* **Exercise description**:
If a line in the records below contains the word "values", copy it out.

* **Given information**:
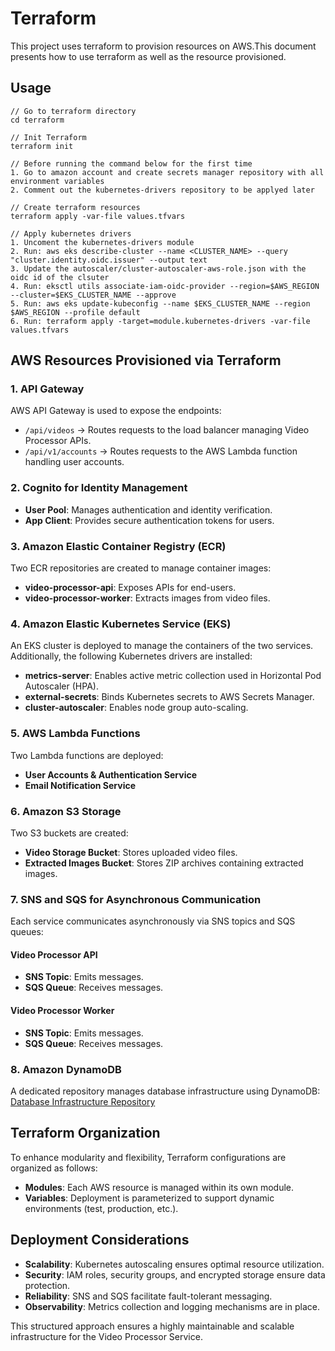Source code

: # Terraform

This project uses terraform to provision resources on AWS.This document presents how to use terraform as well as the resource provisioned.

## Usage

```
// Go to terraform directory
cd terraform

// Init Terraform
terraform init

// Before running the command below for the first time
1. Go to amazon account and create secrets manager repository with all environment variables
2. Comment out the kubernetes-drivers repository to be applyed later

// Create terraform resources
terraform apply -var-file values.tfvars

// Apply kubernetes drivers
1. Uncoment the kubernetes-drivers module
2. Run: aws eks describe-cluster --name <CLUSTER_NAME> --query "cluster.identity.oidc.issuer" --output text
3. Update the autoscaler/cluster-autoscaler-aws-role.json with the oidc id of the clsuter
4. Run: eksctl utils associate-iam-oidc-provider --region=$AWS_REGION --cluster=$EKS_CLUSTER_NAME --approve
5. Run: aws eks update-kubeconfig --name $EKS_CLUSTER_NAME --region $AWS_REGION --profile default
6. Run: terraform apply -target=module.kubernetes-drivers -var-file values.tfvars
```

## AWS Resources Provisioned via Terraform

### 1. API Gateway

AWS API Gateway is used to expose the endpoints:
- `/api/videos` → Routes requests to the load balancer managing Video Processor APIs.
- `/api/v1/accounts` → Routes requests to the AWS Lambda function handling user accounts.

### 2. Cognito for Identity Management

- **User Pool**: Manages authentication and identity verification.
- **App Client**: Provides secure authentication tokens for users.

### 3. Amazon Elastic Container Registry (ECR)

Two ECR repositories are created to manage container images:

- **video-processor-api**: Exposes APIs for end-users.
- **video-processor-worker**: Extracts images from video files.

### 4. Amazon Elastic Kubernetes Service (EKS)

An EKS cluster is deployed to manage the containers of the two services.
Additionally, the following Kubernetes drivers are installed:
- **metrics-server**: Enables active metric collection used in Horizontal Pod Autoscaler (HPA).
- **external-secrets**: Binds Kubernetes secrets to AWS Secrets Manager.
- **cluster-autoscaler**: Enables node group auto-scaling.

### 5. AWS Lambda Functions

Two Lambda functions are deployed:
- **User Accounts & Authentication Service**
- **Email Notification Service**

### 6. Amazon S3 Storage
Two S3 buckets are created:
- **Video Storage Bucket**: Stores uploaded video files.
- **Extracted Images Bucket**: Stores ZIP archives containing extracted images.

### 7. SNS and SQS for Asynchronous Communication
Each service communicates asynchronously via SNS topics and SQS queues:
#### **Video Processor API**
- **SNS Topic**: Emits messages.
- **SQS Queue**: Receives messages.

#### **Video Processor Worker**
- **SNS Topic**: Emits messages.
- **SQS Queue**: Receives messages.

### 8. Amazon DynamoDB
A dedicated repository manages database infrastructure using DynamoDB:
[Database Infrastructure Repository](https://github.com/rafaelsmonte/hackaton-video-processor-db)

## Terraform Organization

To enhance modularity and flexibility, Terraform configurations are organized as follows:
- **Modules**: Each AWS resource is managed within its own module.
- **Variables**: Deployment is parameterized to support dynamic environments (test, production, etc.).

## Deployment Considerations
- **Scalability**: Kubernetes autoscaling ensures optimal resource utilization.
- **Security**: IAM roles, security groups, and encrypted storage ensure data protection.
- **Reliability**: SNS and SQS facilitate fault-tolerant messaging.
- **Observability**: Metrics collection and logging mechanisms are in place.

This structured approach ensures a highly maintainable and scalable infrastructure for the Video Processor Service.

* **Answer for this exercise**:
terraform apply -var-file values.tfvars
6. Run: terraform apply -target=module.kubernetes-drivers -var-file values.tfvars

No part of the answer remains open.